Malaria is an infectious disease caused by a parasite called parasite P. falciparum. People can get malaria when they’re bitten by a mosquito that is infected with the parasite. People typically experience symptoms 10–15 days after being bitten by an infected mosquito. Initial symptoms may be mild, including headache and fever, and it can be hard to tell whether they indicate malaria. However, these symptoms can quickly become life threatening without treatment in the first 24 hours.
Each year, there are an estimated 200 million cases of malaria worldwide, with about 90% in sub-Saharan Africa. Nearly half of all 2017 malaria cases worldwide occurred in five countries: Nigeria, Democratic Republic of the Congo, Mozambique, India and Uganda. Around 400,000 people die every year from malaria, most of them children under 5 years old (67%). 94% of all malaria deaths (and cases) occur in Africa.
Until now, control measures for malaria were mostly things like draining stagnant pools of water to eliminate mosquito breeding places, introducing mosquito larvae eating fish into waters and encouraging the use of mosquito nets at night. All difficult interventions to do at scale especially in rural areas with poor infrastructure.
This week saw a hopeful new development- with an announcement by the World Health Organization that they recommend administration of a new vaccine that is safe and reasonably effective at preventing the worst effects from malaria infections.
This vaccine (called the RTS,S vaccine) was initially created in 1987 as part of a collaboration between GlaxoSmithKline (GSK) and the Walter Reed Army Institute of Research (WRAIR) that began in 1984. Oddly, pilot implementation in endemic countries until 2019 (I couldn’t find out why it took so long).
The Phase III clinical trial of the vaccine was picked up around 2001 with a public–private partnership with support from, you guessed it, the Bill and Melinda Gates Foundation.

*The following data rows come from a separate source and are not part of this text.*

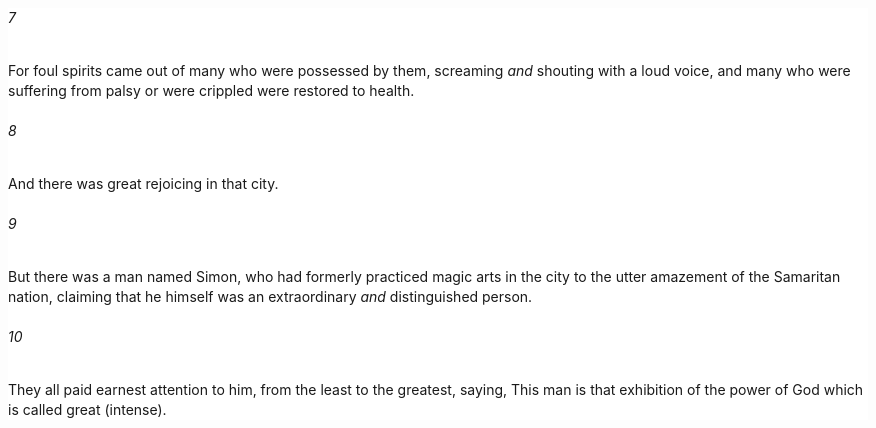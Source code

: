




###### 7 






For foul spirits came out of many who were possessed by them, screaming _and_ shouting with a loud voice, and many who were suffering from palsy or were crippled were restored to health. 













###### 8 






And there was great rejoicing in that city. 













###### 9 






But there was a man named Simon, who had formerly practiced magic arts in the city to the utter amazement of the Samaritan nation, claiming that he himself was an extraordinary _and_ distinguished person. 













###### 10 






They all paid earnest attention to him, from the least to the greatest, saying, This man is that exhibition of the power of God which is called great (intense).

The vaccine’s effectiveness is modest, yet still provides significant public health benefit. The Phase 3 results demonstrated that among children who received 4 doses of vaccine, 1744 clinical malaria cases were prevented for every 1000 children vaccinated. Remember that this is a 4 dose series- challenging to do in rural high prevalence areas.
Modeling studies found that the vaccine would have marginal impact in areas where malaria prevalence is below 3%, and that the median incremental cost-effectiveness ratio is comparable to other current antimalarial interventions, including $25 USD per case averted and $87 USD per disability-adjusted life years averted, assuming $5 USD per dose of vaccine.
A description of the way the vaccine works is presented in this RTS,S/AS01 vaccine (Mosquirix™): an overview.
Editorial Note: This vaccine is an important development, representing the first vaccine against a parasite. The vaccine is moderately effective, but has a high return on investment public health wise in areas of high endemicity. The 4-dose series will be challenging to administer in rural areas where cases are highest. Finally, control measures like eliminating breeding places and protecting sleeping areas with nets and better access to treatment medications and hospitalization (when necessary) will continue to be critical in reducing morbidity and mortality from malaria- even in areas where the vaccine is deployed.